Quantitative real-time PCR (qRT-PCR)

Total RNA of MCs was extracted by TRIzol reagent (TaKaRa) according to the manufacturer's protocol. The cDNA was synthesized by a PrimeScript RT reagent Kit (TaKaRa) according to the manufacturer's protocol. All the primers, including cyclin D1 (forward, 5′-CGC CCT CCG TTT CTT ACT TC-3′ and reverse, 5′-GCA GTC AGG GGA ATG GTC T-3′), cyclin A2 (forward, 5′-AAG ATG CCC TGG CTT TTA GTG-3′ and reverse, 5′-TAACATTCACTGGCTTTTCGTCT-3′), Cyclooxygenase-2 (forward, 5′-AGGACTCTGCTCACG AAGGA-3′ and reverse, 5′-TGACATGGATTGGAACA GCA-3′), Microsomal PGE synthase-1 (forward, 5′-AGCACACTGCTGGTCATCAA-3′ and reverse, 5′-CTCCACATCTGGGTCACTCC-3′) and GAPDH (forward, 5′-GTCTTCACTACCATGGAGAAGG-3′ and reverse, 5′-TCATGGATGACCTTGGCCAG-3′) were designed using Primer 5 software (available at http://frodo.wi.mit.edu/) and synthesized by Invitrogen. qRT-PCR was performed with SYBR Premix Ex Taq (TaKaRa) and detected by ABI 7500 Real-Time PCR Detection System (Foster City, CA).

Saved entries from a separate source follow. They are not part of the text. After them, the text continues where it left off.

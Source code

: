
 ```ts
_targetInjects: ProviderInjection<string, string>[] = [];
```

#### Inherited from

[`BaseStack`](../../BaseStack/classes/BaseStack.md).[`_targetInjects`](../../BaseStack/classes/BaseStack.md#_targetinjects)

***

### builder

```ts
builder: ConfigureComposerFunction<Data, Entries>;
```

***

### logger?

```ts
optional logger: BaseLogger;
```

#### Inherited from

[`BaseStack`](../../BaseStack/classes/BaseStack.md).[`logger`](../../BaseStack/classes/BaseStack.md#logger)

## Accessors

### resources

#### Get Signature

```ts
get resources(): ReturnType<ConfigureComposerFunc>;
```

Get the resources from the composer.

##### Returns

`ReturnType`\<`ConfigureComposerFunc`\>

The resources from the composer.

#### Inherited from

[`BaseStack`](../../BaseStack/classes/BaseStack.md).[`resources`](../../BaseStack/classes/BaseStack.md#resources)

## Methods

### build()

The cycling program consisted of a preliminary denaturation (95°C for 10 min), followed by 40 cycles (95°C for 15 s and 60°C for 1 min). Fold changes in expression of each gene mRNA was normalized to GAPDH and analyzed using the delta-delta Ct method.